RECORDED DATA:
Content starts

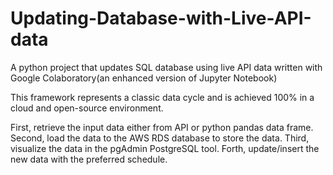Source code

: # Updating-Database-with-Live-API-data
A python project that updates SQL database using live API data written with Google Colaboratory(an enhanced version of Jupyter Notebook)

This framework represents a classic data cycle and is achieved 100% in a cloud and open-source environment.

First, retrieve the input data either from API or python pandas data frame.
Second, load the data to the AWS RDS database to store the data.
Third, visualize the data in the pgAdmin PostgreSQL tool.
Forth, update/insert the new data with the preferred schedule.
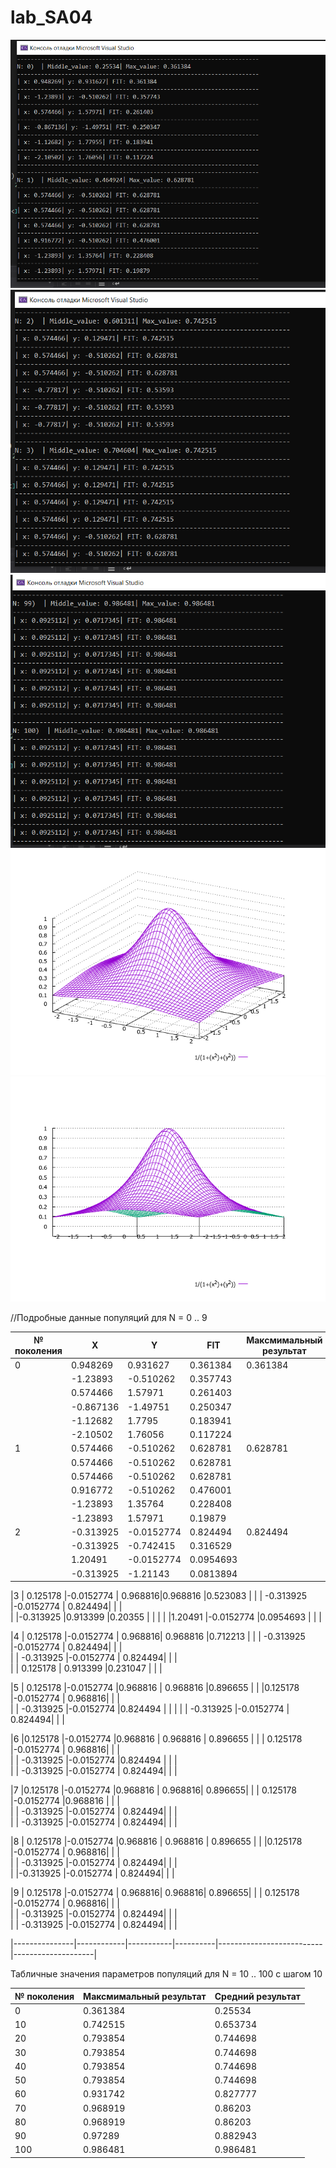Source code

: # lab_SA04

![alt text](https://github.com/PolkaBBB/Lab_SA04/blob/master/screenshot_1.PNG)
![alt text](https://github.com/PolkaBBB/Lab_SA04/blob/master/screenshot_2.PNG)
![alt text](https://github.com/PolkaBBB/Lab_SA04/blob/master/result_of_program.PNG)
![alt text](https://github.com/PolkaBBB/Lab_SA04/blob/master/function.PNG)
![alt text](https://github.com/PolkaBBB/Lab_SA04/blob/master/function_turned.PNG)


//Подробные данные популяций для N = 0 .. 9


| №  поколения  | X          | Y         | FIT      | Максмимальный  результат | Средний  результат |
|---------------|------------|-----------|----------|--------------------------|--------------------|
| 0             | 0.948269  | 0.931627 | 0.361384 |      0.361384            |     0.25534        |
|               |  -1.23893   | -0.510262|0.357743 |                          |                    |
|               |  0.574466  | 1.57971  |0.261403|                          |                    |
|               |  -0.867136  |  -1.49751  |0.250347|                          |                    |
|               | -1.12682    |    1.7795  |   0.183941       |                          |                    |
|               |  -2.10502   |   1.76056  |    0.117224      |                        |                       |
|1              | 0.574466	 | -0.510262 | 0.628781 |        0.628781          |    0.464924        | 
|               | 0.574466	 | 	-0.510262 | 0.628781|                          |                    |
|               |  0.574466 	 | -0.510262 |0.628781 |                          |                    | 
|               |  0.916772  | -0.510262 | 0.476001|                          |                    |
||-1.23893|1.35764|0.228408||
||-1.23893|1.57971|0.19879||
|2	            |-0.313925	 |-0.0152774 | 0.824494 |0.824494                  |	0.32947           |
|	              |-0.313925	 |-0.742415  |0.316529  |                          |                    |
|               |	1.20491    |-0.0152774 |0.0954693	|                          |                    |	
|               |	-0.313925  |	-1.21143 |0.0813894	|                          |                    |	


|3              |	0.125178	 |-0.0152774 |	0.968816|0.968816                  |0.523083            |
|               |	-0.313925	 |-0.0152774 |	0.824494|                          |                    |	
|               |-0.313925	 |0.913399	 |0.20355	  |                          |                    |	
|               |1.20491     |-0.0152774 |0.0954693	|                          |                    |	


|4              |	0.125178   |-0.0152774 |	0.968816|	                0.968816 |0.712213            |
|               |	-0.313925	 |-0.0152774 |	0.824494|                          |                    |		
|               |	-0.313925	 |-0.0152774 |	0.824494|                          |                    |	
|               |	0.125178   |	0.913399 |0.231047	|                          |                    |


|5              |	0.125178	 |-0.0152774 |0.968816  |	0.968816	               |0.896655            |
|               |0.125178    |-0.0152774 |	0.968816|                          |                    |		
|               |	-0.313925	 |-0.0152774 |0.824494	|                          |                    |
|               |	-0.313925  |-0.0152774 |	0.824494|                          |                    |		


|6	            |0.125178    |-0.0152774 |0.968816  |	0.968816                 |	0.896655          |
|               |	0.125178   |-0.0152774 |	0.968816|                          |                    |		
|               |	-0.313925	 |-0.0152774 |0.824494  |                          |                    |		
|               |	-0.313925	 |-0.0152774 |	0.824494|                          |                    |		


|7	            |0.125178    |-0.0152774 |0.968816	|                  0.968816|           	0.896655|
|               |	0.125178   |-0.0152774 |0.968816	|                          |                    |	
|               |	-0.313925  |-0.0152774 |	0.824494|                          |                    |		
|               |	-0.313925  |-0.0152774 |	0.824494|                          |                    |		


|8              |	0.125178   |-0.0152774 |0.968816	|           0.968816       |	0.896655          |
|               |0.125178    |-0.0152774 |	0.968816|                          |                    |		
|               |	-0.313925  |-0.0152774 |	0.824494|                          |                    |		
|               |-0.313925   |-0.0152774 |	0.824494|                          |                    |		


|9              |	0.125178   |-0.0152774 |	0.968816|	                 0.968816|	          0.896655|
|               |	0.125178	 |-0.0152774 |	0.968816|                          |                    |		
|               |	-0.313925  |-0.0152774 |	0.824494|                          |                    |		
|               |	-0.313925	 |-0.0152774 |	0.824494|                          |                    |		


|---------------|------------|-----------|----------|--------------------------|--------------------|

 
Табличные значения параметров популяций для N = 10 .. 100 с шагом 10


| №   поколения | Максмимальный   результат | Средний   результат |
|---------------|---------------------------|---------------------|
| 0             |      0.361384             |      0.25534       |
| 10            |         0.742515          |       0.653734      |
| 20            |       0.793854            |      0.744698       |
| 30            |       0.793854            |       0.744698      |
| 40            |     0.793854              |       0.744698      |
| 50            |       0.793854            |     0.744698        |
| 60            |        0.931742           |     0.827777        |
| 70            |        0.968919           |       0.86203      |
| 80            |          0.968919         |      0.86203       |
| 90            |       0.97289            |     0.882943        |
| 100           |        0.986481           |      0.986481       |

Content ends

The lines to copy are those in the listing that contain "Средний".

| №  поколения  | X          | Y         | FIT      | Максмимальный  результат | Средний  результат |
| №   поколения | Максмимальный   результат | Средний   результат |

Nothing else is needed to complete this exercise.